Er circuleren dan wel veel wapens in het oosten van Congo, er is zeker hoop. Meer dan negen op de tien respondenten is namelijk voorstander van vrijwillige ontwapeningsprogramma’s. In ruil voor geld, een beloning in natura of amnestie willen ze hun geweren inleveren bij de traditionele chef, internationale organisaties of de VN-soldaten in de regio. Het hoeft niet te verbazen dat slechts weinigen hun wapen zouden toevertrouwen aan het Congolese staatsleger, de recente geschiedenis van burgeroorlogen indachtig.

‘Congolezen produceren geen wapens!’

Op de voorstelling van de resultaten concludeerde Grip-onderzoeker Georges Berghezan dat er twee grote problemen zijn die een parallelle oplossing vereisen. Zo moeten de corruptie en de straffeloosheid van de verschillende gewapende groepen bestreden worden en is tezelfdertijd een aanpak nodig tegen de armoede en de onderontwikkeling. De aanwezige vertegenwoordiger van het ministerie van Buitenlandse Zaken knikte instemmend.

Toch kwam er ook kritiek uit de zaal, voornamelijk van de aanwezige Congolezen. Zij benadrukten dat hun land zelf geen wapens produceert en vroegen zich luidop af vanwaar ze dan wel afkomstig waren. Ook de onderzoeksmethode lag onder vuur nadat bleek dat drie vierde van de geïnterviewde gezinshoofden van het mannelijke geslacht waren.
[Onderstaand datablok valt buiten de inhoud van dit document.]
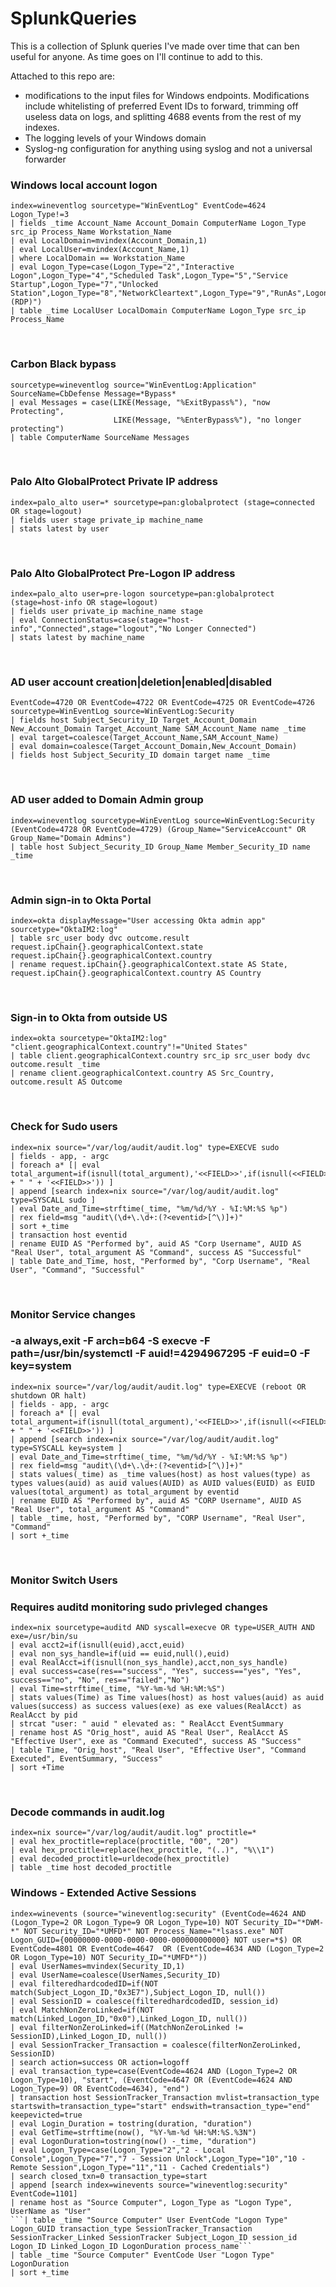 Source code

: # SplunkQueries

This is a collection of Splunk queries I've made over time that can ben useful for anyone. As time goes on I'll continue to add to this.

Attached to this repo are:
 - modifications to the input files for Windows endpoints. Modifications include whitelisting of preferred Event IDs to forward, trimming off useless data on logs, and splitting 4688 events from the rest of my indexes. 
 - The logging levels of your Windows domain
 - Syslog-ng configuration for anything using syslog and not a universal forwarder

### Windows local account logon
```
index=wineventlog sourcetype="WinEventLog" EventCode=4624 Logon_Type!=3
| fields _time Account_Name Account_Domain ComputerName Logon_Type src_ip Process_Name Workstation_Name
| eval LocalDomain=mvindex(Account_Domain,1)
| eval LocalUser=mvindex(Account_Name,1)
| where LocalDomain == Workstation_Name
| eval Logon_Type=case(Logon_Type="2","Interactive Logon",Logon_Type="4","Scheduled Task",Logon_Type="5","Service Startup",Logon_Type="7","Unlocked Station",Logon_Type="8","NetworkCleartext",Logon_Type="9","RunAs",Logon_Type="10","RemoteInteractive (RDP)")
| table _time LocalUser LocalDomain ComputerName Logon_Type src_ip Process_Name
```
<br />

### Carbon Black bypass  
```
sourcetype=wineventlog source="WinEventLog:Application" SourceName=CbDefense Message=*Bypass*
| eval Messages = case(LIKE(Message, "%ExitBypass%"), "now Protecting",
                       LIKE(Message, "%EnterBypass%"), "no longer protecting")
| table ComputerName SourceName Messages
```
<br />

### Palo Alto GlobalProtect Private IP address
```
index=palo_alto user=* sourcetype=pan:globalprotect (stage=connected OR stage=logout)
| fields user stage private_ip machine_name
| stats latest by user
```
<br />

### Palo Alto GlobalProtect Pre-Logon IP address
```
index=palo_alto user=pre-logon sourcetype=pan:globalprotect (stage=host-info OR stage=logout)
| fields user private_ip machine_name stage
| eval ConnectionStatus=case(stage="host-info","Connected",stage="logout","No Longer Connected")
| stats latest by machine_name
```
<br />

### AD user account creation|deletion|enabled|disabled
```
EventCode=4720 OR EventCode=4722 OR EventCode=4725 OR EventCode=4726 sourcetype=WinEventLog source=WinEventLog:Security
| fields host Subject_Security_ID Target_Account_Domain New_Account_Domain Target_Account_Name SAM_Account_Name name _time
| eval target=coalesce(Target_Account_Name,SAM_Account_Name)
| eval domain=coalesce(Target_Account_Domain,New_Account_Domain)
| fields host Subject_Security_ID domain target name _time
```
<br />

### AD user added to Domain Admin group
```
index=wineventlog sourcetype=WinEventLog source=WinEventLog:Security (EventCode=4728 OR EventCode=4729) (Group_Name="ServiceAccount" OR Group_Name="Domain Admins")
| table host Subject_Security_ID Group_Name Member_Security_ID name _time
```
<br />

### Admin sign-in to Okta Portal
```
index=okta displayMessage="User accessing Okta admin app" sourcetype="OktaIM2:log"
| table src_user body dvc outcome.result request.ipChain{}.geographicalContext.state request.ipChain{}.geographicalContext.country
| rename request.ipChain{}.geographicalContext.state AS State, request.ipChain{}.geographicalContext.country AS Country
```
<br />

### Sign-in to Okta from outside US
```
index=okta sourcetype="OktaIM2:log" "client.geographicalContext.country"!="United States"
| table client.geographicalContext.country src_ip src_user body dvc outcome.result _time
| rename client.geographicalContext.country AS Src_Country, outcome.result AS Outcome
```

<br />

### Check for Sudo users
```
index=nix source="/var/log/audit/audit.log" type=EXECVE sudo
| fields - app, - argc
| foreach a* [| eval total_argument=if(isnull(total_argument),'<<FIELD>>',if(isnull(<<FIELD>>),total_argument,total_argument + " " + '<<FIELD>>')) ]
| append [search index=nix source="/var/log/audit/audit.log" type=SYSCALL sudo ]
| eval Date_and_Time=strftime(_time, "%m/%d/%Y - %I:%M:%S %p") 
| rex field=msg "audit\(\d+\.\d+:(?<eventid>[^\)]+)"
| sort +_time
| transaction host eventid
| rename EUID AS "Performed by", auid AS "Corp Username", AUID AS "Real User", total_argument AS "Command", success AS "Successful"
| table Date_and_Time, host, "Performed by", "Corp Username", "Real User", "Command", "Successful"
```
<br />

### Monitor Service changes
### -a always,exit -F arch=b64 -S execve -F path=/usr/bin/systemctl -F auid!=4294967295 -F euid=0 -F key=system
```
index=nix source="/var/log/audit/audit.log" type=EXECVE (reboot OR shutdown OR halt)
| fields - app, - argc
| foreach a* [| eval total_argument=if(isnull(total_argument),'<<FIELD>>',if(isnull(<<FIELD>>),total_argument,total_argument + " " + '<<FIELD>>')) ]
| append [search index=nix source="/var/log/audit/audit.log" type=SYSCALL key=system ]
| eval Date_and_Time=strftime(_time, "%m/%d/%Y - %I:%M:%S %p") 
| rex field=msg "audit\(\d+\.\d+:(?<eventid>[^\)]+)"
| stats values(_time) as _time values(host) as host values(type) as types values(auid) as auid values(AUID) as AUID values(EUID) as EUID values(total_argument) as total_argument by eventid
| rename EUID AS "Performed by", auid AS "CORP Username", AUID AS "Real User", total_argument AS "Command"
| table _time, host, "Performed by", "CORP Username", "Real User", "Command"
| sort +_time
```
<br />

### Monitor Switch Users
### Requires auditd monitoring sudo privleged changes
```
index=nix sourcetype=auditd AND syscall=execve OR type=USER_AUTH AND exe=/usr/bin/su
| eval acct2=if(isnull(euid),acct,euid)
| eval non_sys_handle=if(uid == euid,null(),euid)
| eval RealAcct=if(isnull(non_sys_handle),acct,non_sys_handle)
| eval success=case(res=="success", "Yes", success=="yes", "Yes", success=="no", "No", res=="failed","No") 
| eval Time=strftime(_time, "%Y-%m-%d %H:%M:%S") 
| stats values(Time) as Time values(host) as host values(auid) as auid values(success) as success values(exe) as exe values(RealAcct) as RealAcct by pid
| strcat "user: " auid " elevated as: " RealAcct EventSummary
| rename host AS "Orig_host", auid AS "Real User", RealAcct AS "Effective User", exe as "Command Executed", success AS "Success"
| table Time, "Orig_host", "Real User", "Effective User", "Command Executed", EventSummary, "Success"
| sort +Time
```
<br />

### Decode commands in audit.log
```
index=nix source="/var/log/audit/audit.log" proctitle=*
| eval hex_proctitle=replace(proctitle, "00", "20")
| eval hex_proctitle=replace(hex_proctitle, "(..)", "%\\1")
| eval decoded_proctitle=urldecode(hex_proctitle)
| table _time host decoded_proctitle
```
### Windows - Extended Active Sessions
```
index=winevents (source="wineventlog:security" (EventCode=4624 AND (Logon_Type=2 OR Logon_Type=9 OR Logon_Type=10) NOT Security_ID="*DWM-*" NOT Security_ID="*UMFD*" NOT Process_Name="*lsass.exe" NOT Logon_GUID={00000000-0000-0000-0000-000000000000} NOT user=*$) OR EventCode=4801 OR EventCode=4647  OR (EventCode=4634 AND (Logon_Type=2 OR Logon_Type=10) NOT Security_ID="*UMFD*"))
| eval UserNames=mvindex(Security_ID,1)
| eval UserName=coalesce(UserNames,Security_ID)
| eval filteredhardcodedID=if(NOT match(Subject_Logon_ID,"0x3E7"),Subject_Logon_ID, null())
| eval SessionID = coalesce(filteredhardcodedID, session_id)
| eval MatchNonZeroLinked=if(NOT match(Linked_Logon_ID,"0x0"),Linked_Logon_ID, null())
| eval filterNonZeroLinked=if((MatchNonZeroLinked != SessionID),Linked_Logon_ID, null())
| eval SessionTracker_Transaction = coalesce(filterNonZeroLinked, SessionID)
| search action=success OR action=logoff
| eval transaction_type=case(EventCode=4624 AND (Logon_Type=2 OR Logon_Type=10), "start", (EventCode=4647 OR (EventCode=4624 AND Logon_Type=9) OR EventCode=4634), "end")
| transaction host SessionTracker_Transaction mvlist=transaction_type startswith=transaction_type="start" endswith=transaction_type="end" keepevicted=true
| eval Login_Duration = tostring(duration, "duration")
| eval GetTime=strftime(now(), "%Y-%m-%d %H:%M:%S.%3N")
| eval LogonDuration=tostring(now() -_time, "duration")
| eval Logon_Type=case(Logon_Type="2","2 - Local Console",Logon_Type="7","7 - Session Unlock",Logon_Type="10","10 - Remote Session",Logon_Type="11","11 - Cached Credentials")
| search closed_txn=0 transaction_type=start
| append [search index=winevents source="wineventlog:security" EventCode=1101]
| rename host as "Source Computer", Logon_Type as "Logon Type", UserName as "User"
```| table _time "Source Computer" User EventCode "Logon Type" Logon_GUID transaction_type SessionTracker_Transaction SessionTracker_Linked SessionTracker Subject_Logon_ID session_id Logon_ID Linked_Logon_ID LogonDuration process_name```
| table _time "Source Computer" EventCode User "Logon Type" LogonDuration
| sort +_time
```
Een Congolese vrouwenactiviste repliceerde dat het merendeel van het geweld in de regio door mannen wordt gepleegd en het daarom verkeerd is om zo weinig vrouwen aan het woord te laten in een onderzoek over onveiligheidsgevoelens.

875 miljoen lichte wapens in de wereld

Wereldwijd zijn er zo’n 875 miljoen kleine en lichte wapens omloop volgens Small Arms Survey. Enkel 200 miljoen daarvan wordt gebruikt door statelijke actoren als nationale legers. Het overgrote merendeel, zo’n drie kwart, bevindt zich in handen van burgers. Ze worden gebruikt voor zelfbescherming, misdrijven en gewapende conflicten, maar ook voor meer vredelievende activiteiten als de jacht.

De Verenigde Staten zijn het land met het grootste private wapenbezit. Vraag aan honderd willekeurige Amerikanen om al hun wapens te tellen en het totaal zal rond de negentig liggen, becijferde Small Arms Survey. Doe dezelfde oefening echter in Congo en het resultaat is maar anderhalf. Een veel minder indrukwekkend cijfer dus, dat een gevolg is van een samenspel van een aantal factoren.

Ten eerste is Congo een zeer uitgestrekt land dat zich kenmerkt door grote regionale verschillen. Zo wordt het oosten van het land al lang geplaagd door conflicten en onrusten terwijl de situatie in het westen relatief kalm is. Daarnaast telt het gemiddelde Afrikaanse huishouden ook meer leden dan Amerikaanse gezinnen. Berekend per familie zouden de cijfers waarschijnlijk dus dichter bij elkaar liggen.